Conventions

Error handling

General policy

In software intended for production use it normal for a substantial fraction of the code to be devoted to error detection and recovery. In example code this is less desirable, and taken to extremes can be a serious distraction, but code with no error handling can be criticised for setting a bad example.

The approach taken on this web site is to detect most errors, but handle them in a perfunctory manner with no attempt at cleanup or recovery. This typically means:

Recovery is attempted for errors that are expected to occur routinely and which the software must be able to handle appropriately if it is to stand any chance of working as intended. Examples include EAGAIN and EWOULDBLOCK when using non-blocking sockets.

Error handling in C

Fatal errors in C are indicated by calling a function called die, which does not return. Non-fatal errors are indicated by calling a function called warn. Both of these take the same arguments as printf (for the purpose of supplying an error message).
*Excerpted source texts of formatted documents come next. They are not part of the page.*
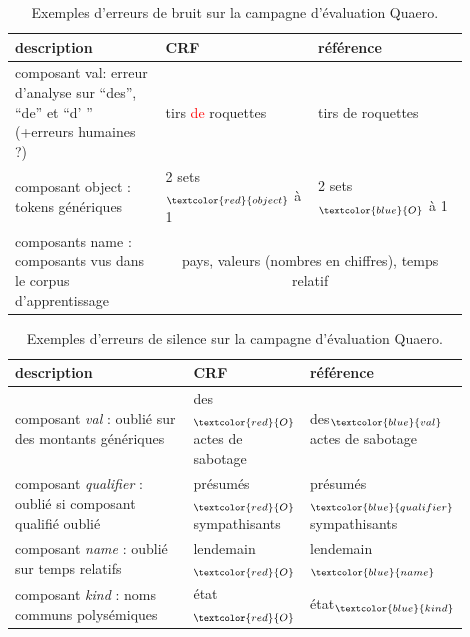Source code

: \documentclass[12pt,a4paper,times,twoside,openright]{report}
\begin{document}
\begin{table}[ht!]
\centering
\begin{tabular}{|p{0.3\linewidth}|p{0.3\linewidth}|p{0.3\linewidth}|}
\hline
description                                                 & CRF & référence \\
\hline
composant val: erreur d'analyse sur ``des'', ``de'' et ``d' '' (+erreurs humaines ?) & tirs \textcolor{red}{de} roquettes & tirs de roquettes \\
\hline
composant object : tokens génériques & 2 sets$_{\textcolor{red}{object}}$ à 1 & 2 sets$_{\textcolor{blue}{O}}$ à 1 \\
\hline
composants name : composants vus dans le corpus d'apprentissage & \multicolumn{2}{c|}{pays, valeurs (nombres en chiffres), temps relatif}\\
\hline
\end{tabular}
\caption{Exemples d'erreurs de bruit sur la campagne d'évaluation Quaero.}
\label{tab:component-noise-examples}
\end{table}

\begin{table}[ht!]
\centering
\begin{tabular}{|p{0.4\linewidth}|p{0.25\linewidth}|p{0.25\linewidth}|}
\hline
description                                                        & CRF & référence \\
\hline
composant \textit{val} : oublié sur des montants génériques        & des$_{\textcolor{red}{O}}$ actes de sabotage & des$_{\textcolor{blue}{val}}$ actes de sabotage\\
\hline
composant \textit{qualifier} : oublié si composant qualifié oublié & présumés$_{\textcolor{red}{O}}$ sympathisants & présumés$_{\textcolor{blue}{qualifier}}$ sympathisants \\
\hline
composant \textit{name} : oublié sur temps relatifs                & lendemain$_{\textcolor{red}{O}}$ & lendemain$_{\textcolor{blue}{name}}$ \\
\hline
composant \textit{kind} : noms communs polysémiques                & état$_{\textcolor{red}{O}}$ & état$_{\textcolor{blue}{kind}}$ \\
\hline
\end{tabular}
\caption{Exemples d'erreurs de silence sur la campagne d'évaluation Quaero.}
\label{tab:component-silence-examples}
\end{table}
\end{document}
They could be implemented as follows:

#include <stdarg.h>
#include <stdio.h>
#include <stdlib.h>

void die(const char* format,...) {
        va_list va;
        va_start(va,format);
        vfprintf(stderr,format,va);
        va_end(va);
        exit(1);
}

void warn(const char* format,...) {
        va_list va;
        va_start(va,format);
        vfprintf(stderr,format,va);
        va_end(va);
}

Error handling in C++

Fatal errors in C++ are indicated by throwing an instance of std::exception. Non-fatal errors are indicated by writing a message to std::cerr.

Error handling in Perl

Fatal errors in Perl are indicated by means of a die statement, which normally causes an exception to be thrown. Non-fatal errors are indicated by means of a warn statement, which normally causes a message to be written to STDOUT.